Cause of catastrophic Texas explosions remains mystery
Investigators have not ruled out an intentional fire being behind explosions at a fertilizer plant in the small town of West that left 15 people dead, the Texas fire marshal said Thursday.
State Fire Marshal Chris Connealy said investigators were unable to rule out three possible causes, including a spark from a golf cart, an electrical short or an intentionally set fire.
"The cause cannot be proven to an acceptable level," Connealy told reporters.
Investigators said the incident was actually two simultaneous blasts triggered by the fire.
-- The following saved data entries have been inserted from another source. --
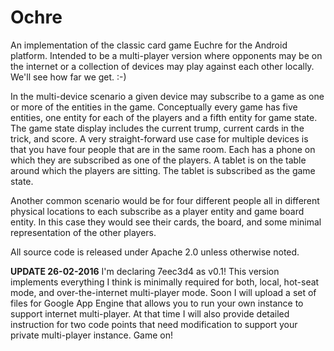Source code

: # Ochre
An implementation of the classic card game Euchre for the Android platform. Intended to be a multi-player version where opponents may be on the internet or a collection of devices may play against each other locally. We'll see how far we get. :-)  

In the multi-device scenario a given device may subscribe to a game as one or more of the entities in the game. Conceptually every game has five entities, one entity for each of the players and a fifth entity for game state. The game state display includes the current trump, current cards in the trick, and score.  A very straight-forward use case for multiple devices is that you have four people that are in the same room. Each has a phone on which they are subscribed as one of the players. A tablet is on the table around which the players are sitting. The tablet is subscribed as the game state.  

Another common scenario would be for four different people all in different physical locations to each subscribe as a player entity and game board entity. In this case they would see their cards, the board, and some minimal representation of the other players.

All source code is released under Apache 2.0 unless otherwise noted.

**UPDATE 26-02-2016**
I'm declaring 7eec3d4 as v0.1! This version implements everything I think is minimally required for both, local, hot-seat mode, and over-the-internet multi-player mode. Soon I will upload a set of files for Google App Engine that allows you to run your own instance to support internet multi-player. At that time I will also provide detailed instruction for two code points that need modification to support your private multi-player instance. Game on!
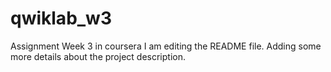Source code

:# qwiklab_w3
Assignment Week 3 in coursera
I am editing the README file. Adding some more details about the project description.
The blasts, which registered on seismographs as a magnitude 2.1 earthquake and was felt 50 miles away, caused damage to a 37-block area of the town.
The announcement follows news last week that authorities launched a criminal investigation into the April 17 fire and explosion in the West, about 70 miles southwest of Dallas.
Authorities announced the criminal investigation last Friday, the same day investigators said a paramedic who responded to the fire was arrested on suspicion of possession of a destructive device after investigators allegedly found materials to make a pipe bomb at his home.
Federal authorities have not said whether the arrest of Bryce Reed was connected to the fire and blast, and Robert Champion of the Dallas office of the Bureau of Alcohol, Tobacco, Firearms and Explosives declined Thursday to discuss whether a pipe bomb could cause the damage that led to the explosions.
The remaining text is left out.